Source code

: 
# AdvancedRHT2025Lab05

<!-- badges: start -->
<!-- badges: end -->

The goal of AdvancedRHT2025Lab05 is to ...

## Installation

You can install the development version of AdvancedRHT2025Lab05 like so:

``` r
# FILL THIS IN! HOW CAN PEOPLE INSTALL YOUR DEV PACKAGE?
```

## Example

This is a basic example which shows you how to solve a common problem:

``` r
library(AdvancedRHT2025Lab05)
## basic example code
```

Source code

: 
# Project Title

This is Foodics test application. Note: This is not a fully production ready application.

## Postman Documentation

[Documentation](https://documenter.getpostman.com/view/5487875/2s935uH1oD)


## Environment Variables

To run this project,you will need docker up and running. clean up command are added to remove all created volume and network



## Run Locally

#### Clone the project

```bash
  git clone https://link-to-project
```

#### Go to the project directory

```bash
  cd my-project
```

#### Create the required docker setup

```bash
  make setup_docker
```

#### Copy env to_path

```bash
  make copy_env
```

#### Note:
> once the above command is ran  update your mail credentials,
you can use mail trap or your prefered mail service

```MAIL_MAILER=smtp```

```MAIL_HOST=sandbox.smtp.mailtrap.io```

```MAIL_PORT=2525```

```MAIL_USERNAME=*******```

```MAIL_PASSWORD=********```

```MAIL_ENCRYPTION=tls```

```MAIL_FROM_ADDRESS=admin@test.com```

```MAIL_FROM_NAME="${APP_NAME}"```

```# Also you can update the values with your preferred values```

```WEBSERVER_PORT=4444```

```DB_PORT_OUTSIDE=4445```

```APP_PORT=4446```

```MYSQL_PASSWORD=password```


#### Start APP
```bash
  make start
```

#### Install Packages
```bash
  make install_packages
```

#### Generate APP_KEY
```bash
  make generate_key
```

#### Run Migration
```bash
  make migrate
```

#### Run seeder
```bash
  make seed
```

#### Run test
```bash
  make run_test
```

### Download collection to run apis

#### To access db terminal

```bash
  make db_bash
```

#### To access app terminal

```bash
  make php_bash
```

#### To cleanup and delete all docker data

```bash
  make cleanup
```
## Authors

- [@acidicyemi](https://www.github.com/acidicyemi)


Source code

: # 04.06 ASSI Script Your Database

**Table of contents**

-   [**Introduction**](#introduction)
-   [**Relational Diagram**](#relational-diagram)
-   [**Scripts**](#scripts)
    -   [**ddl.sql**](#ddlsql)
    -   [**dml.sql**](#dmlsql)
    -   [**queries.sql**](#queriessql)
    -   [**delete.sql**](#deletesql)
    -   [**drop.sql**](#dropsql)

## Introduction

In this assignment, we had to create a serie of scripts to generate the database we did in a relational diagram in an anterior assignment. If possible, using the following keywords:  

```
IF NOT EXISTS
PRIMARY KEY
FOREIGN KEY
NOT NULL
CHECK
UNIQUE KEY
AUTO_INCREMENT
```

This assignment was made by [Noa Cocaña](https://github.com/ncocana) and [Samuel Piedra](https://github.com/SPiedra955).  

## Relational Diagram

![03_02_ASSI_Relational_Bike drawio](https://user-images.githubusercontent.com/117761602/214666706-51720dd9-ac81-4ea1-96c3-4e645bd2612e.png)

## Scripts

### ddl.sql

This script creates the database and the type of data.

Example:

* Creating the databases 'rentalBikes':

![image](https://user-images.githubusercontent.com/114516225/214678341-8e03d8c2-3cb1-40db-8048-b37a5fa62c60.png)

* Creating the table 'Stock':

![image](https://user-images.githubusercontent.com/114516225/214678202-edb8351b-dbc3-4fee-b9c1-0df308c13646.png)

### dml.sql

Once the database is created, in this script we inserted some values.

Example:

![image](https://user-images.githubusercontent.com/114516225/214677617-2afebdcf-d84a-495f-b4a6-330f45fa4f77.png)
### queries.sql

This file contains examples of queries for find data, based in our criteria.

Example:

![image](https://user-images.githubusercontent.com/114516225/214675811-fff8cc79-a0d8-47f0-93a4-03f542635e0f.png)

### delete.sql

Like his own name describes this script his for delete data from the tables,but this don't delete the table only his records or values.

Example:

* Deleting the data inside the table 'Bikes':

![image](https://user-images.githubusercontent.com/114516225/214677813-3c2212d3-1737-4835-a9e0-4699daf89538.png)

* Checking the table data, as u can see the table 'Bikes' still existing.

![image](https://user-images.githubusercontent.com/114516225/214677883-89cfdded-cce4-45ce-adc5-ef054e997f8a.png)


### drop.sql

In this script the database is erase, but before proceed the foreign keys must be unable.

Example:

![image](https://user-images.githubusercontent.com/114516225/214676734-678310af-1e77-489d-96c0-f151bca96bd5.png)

....

[What you should do]:
Copy back the listing above exactly, but only from the line with "The goal of AdvancedRHT2025Lab05 is to ..." through the line with "you can use", both ends included.

[Task answer]:
The goal of AdvancedRHT2025Lab05 is to ...

## Installation

You can install the development version of AdvancedRHT2025Lab05 like so:

``` r
# FILL THIS IN! HOW CAN PEOPLE INSTALL YOUR DEV PACKAGE?
```

## Example

This is a basic example which shows you how to solve a common problem:

``` r
library(AdvancedRHT2025Lab05)
## basic example code
```

Source code

: 
# Project Title

This is Foodics test application. Note: This is not a fully production ready application.

## Postman Documentation

[Documentation](https://documenter.getpostman.com/view/5487875/2s935uH1oD)


## Environment Variables

To run this project,you will need docker up and running. clean up command are added to remove all created volume and network



## Run Locally

#### Clone the project

```bash
  git clone https://link-to-project
```

#### Go to the project directory

```bash
  cd my-project
```

#### Create the required docker setup

```bash
  make setup_docker
```

#### Copy env to_path

```bash
  make copy_env
```

#### Note:
> once the above command is ran  update your mail credentials,
you can use mail trap or your prefered mail service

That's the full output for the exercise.